I thought of her having said, “Matthew will come and see me at last when I am laid dead upon that table;” and I asked Herbert whether his father was so inveterate against her?

“It’s not that,” said he, “To return to the man and make an end of him. The marriage day was fixed, the wedding dresses were bought, the wedding tour was planned out, the wedding guests were invited. The day came, but not the bridegroom. He wrote her a letter – ”

“Which she received,” I struck in, “when she was dressing for her marriage? At twenty minutes to nine?”

“At the hour and minute,” said Herbert, nodding, “at which she afterwards stopped all the clocks.”

“Is that all the story?” I asked.

“All I know of it. But I have forgotten one thing. It has been supposed that the man to whom she gave her misplaced confidence acted throughout in concert[113] with her half-brother; that it was a conspiracy between them; and that they shared the profits.”

“I wonder he didn’t marry her and get all the property,” said I.

“He may have been married already,” said Herbert. “But I don’t know that.”

“What became of the two men?” I asked, after considering the subject.

“They fell into deeper shame and degradation – if there can be deeper – and ruin.”

“Are they alive now?”

“I don’t know.”

“You said just now that Estella was not related to Miss Havisham, but adopted. When adopted?”

Herbert shrugged his shoulders. “There has always been an Estella, since I have heard of a Miss Havisham. I know no more. And now, Handel, all that I know about Miss Havisham, you know.”

“And all that I know,” I retorted, “you know.”

On the Monday morning at a quarter before nine, Herbert went to the counting-house. He was to come away in an hour or two to attend me to Hammersmith, and I was to wait about for him. We went back to Barnard’s Inn and got my little bag, and then took coach for Hammersmith. We arrived there at two or three o’clock in the afternoon, and had very little way to walk to Mr.
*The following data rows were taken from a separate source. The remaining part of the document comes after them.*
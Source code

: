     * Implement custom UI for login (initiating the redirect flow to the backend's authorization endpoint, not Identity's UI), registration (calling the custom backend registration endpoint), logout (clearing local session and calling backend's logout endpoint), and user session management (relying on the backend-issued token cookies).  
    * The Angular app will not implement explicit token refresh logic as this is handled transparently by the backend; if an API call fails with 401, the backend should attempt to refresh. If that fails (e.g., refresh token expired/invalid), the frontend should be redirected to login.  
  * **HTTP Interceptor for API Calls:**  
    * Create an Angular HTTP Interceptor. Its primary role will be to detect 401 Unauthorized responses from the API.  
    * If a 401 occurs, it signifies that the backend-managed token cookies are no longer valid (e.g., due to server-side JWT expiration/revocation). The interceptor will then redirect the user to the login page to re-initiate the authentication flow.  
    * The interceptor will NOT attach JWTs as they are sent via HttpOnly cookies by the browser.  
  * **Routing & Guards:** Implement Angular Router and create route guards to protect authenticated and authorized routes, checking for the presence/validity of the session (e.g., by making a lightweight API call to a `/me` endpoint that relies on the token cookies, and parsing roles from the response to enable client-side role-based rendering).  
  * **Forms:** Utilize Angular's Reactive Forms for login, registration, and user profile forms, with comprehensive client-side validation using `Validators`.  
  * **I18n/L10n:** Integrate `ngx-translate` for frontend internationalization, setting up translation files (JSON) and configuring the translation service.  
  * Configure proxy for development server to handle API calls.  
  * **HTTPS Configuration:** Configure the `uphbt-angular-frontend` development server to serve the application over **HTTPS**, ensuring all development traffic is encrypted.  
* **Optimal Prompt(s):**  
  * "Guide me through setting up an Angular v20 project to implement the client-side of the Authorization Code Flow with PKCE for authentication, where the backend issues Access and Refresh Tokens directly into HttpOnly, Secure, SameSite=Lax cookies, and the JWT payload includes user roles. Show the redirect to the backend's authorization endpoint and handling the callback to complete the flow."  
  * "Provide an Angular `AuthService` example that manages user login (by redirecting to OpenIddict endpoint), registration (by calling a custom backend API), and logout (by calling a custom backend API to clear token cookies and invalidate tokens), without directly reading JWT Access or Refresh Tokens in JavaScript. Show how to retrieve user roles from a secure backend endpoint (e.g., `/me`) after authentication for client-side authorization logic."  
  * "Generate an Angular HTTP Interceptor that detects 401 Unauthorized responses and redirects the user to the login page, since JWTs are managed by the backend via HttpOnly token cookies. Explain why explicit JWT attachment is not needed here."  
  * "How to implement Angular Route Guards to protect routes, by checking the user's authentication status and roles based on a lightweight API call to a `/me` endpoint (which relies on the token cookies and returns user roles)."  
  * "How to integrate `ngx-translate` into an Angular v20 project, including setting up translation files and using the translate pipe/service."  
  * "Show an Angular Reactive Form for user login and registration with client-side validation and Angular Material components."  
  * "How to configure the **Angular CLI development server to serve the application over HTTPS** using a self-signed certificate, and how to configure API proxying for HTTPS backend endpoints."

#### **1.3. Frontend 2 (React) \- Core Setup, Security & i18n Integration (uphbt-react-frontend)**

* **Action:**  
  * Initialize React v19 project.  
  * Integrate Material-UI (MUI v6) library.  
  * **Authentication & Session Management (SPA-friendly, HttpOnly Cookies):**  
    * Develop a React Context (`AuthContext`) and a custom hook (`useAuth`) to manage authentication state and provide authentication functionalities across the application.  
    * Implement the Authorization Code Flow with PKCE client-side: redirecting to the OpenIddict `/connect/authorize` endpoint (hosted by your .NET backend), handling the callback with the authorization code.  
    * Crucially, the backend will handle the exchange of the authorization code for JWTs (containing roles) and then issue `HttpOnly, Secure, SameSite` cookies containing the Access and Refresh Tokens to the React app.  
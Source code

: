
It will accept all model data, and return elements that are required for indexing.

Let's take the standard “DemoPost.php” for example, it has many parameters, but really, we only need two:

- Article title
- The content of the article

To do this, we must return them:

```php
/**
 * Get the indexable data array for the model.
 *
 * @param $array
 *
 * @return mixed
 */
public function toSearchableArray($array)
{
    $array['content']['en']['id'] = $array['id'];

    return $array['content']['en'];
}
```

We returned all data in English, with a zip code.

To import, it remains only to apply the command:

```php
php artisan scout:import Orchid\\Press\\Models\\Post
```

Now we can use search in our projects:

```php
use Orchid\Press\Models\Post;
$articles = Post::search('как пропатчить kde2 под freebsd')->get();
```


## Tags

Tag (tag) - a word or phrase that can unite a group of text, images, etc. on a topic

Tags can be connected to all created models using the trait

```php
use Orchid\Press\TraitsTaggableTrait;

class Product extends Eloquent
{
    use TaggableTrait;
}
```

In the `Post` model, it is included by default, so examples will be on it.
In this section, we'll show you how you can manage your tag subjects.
Pocket’s house. Lifting the latch of a gate, we passed direct into a little garden overlooking the river, where Mr. Pocket’s children were playing about.

Mrs. Pocket was sitting on a garden chair under a tree, reading, with her legs upon another garden chair; and Mrs. Pocket’s two nurse-maids were looking about them while the children played. “Mamma,” said Herbert, “this is young Mr. Pip.”

Chapter 23

Mr. Pocket said he was glad to see me, and he hoped I was not sorry to see him. He was a young-looking man, in spite of his very gray hair, and his manner seemed quite natural. When he had talked with me a little, he said to Mrs. Pocket, “Belinda,[114] I hope you have welcomed Mr. Pip?[115]” And she looked up from her book, and said, “Yes.”

I found out within a few hours, that Mrs. Pocket was the only daughter of a certain gentleman. The young lady had grown up highly ornamental, but perfectly helpless and useless. I learnt, and chiefly from Herbert, that Mr. Pocket had been educated at Harrow[116] and at Cambridge;[117] and he had had the happiness of marrying Mrs. Pocket very early in life.

After dinner the children were introduced. There were four little girls, and two little boys. One of the little girls have prematurely taken upon herself some charge of the others.

I looked awkwardly at the tablecloth while this was going on. A pause succeeded. But the time was going on, and soon the evening came.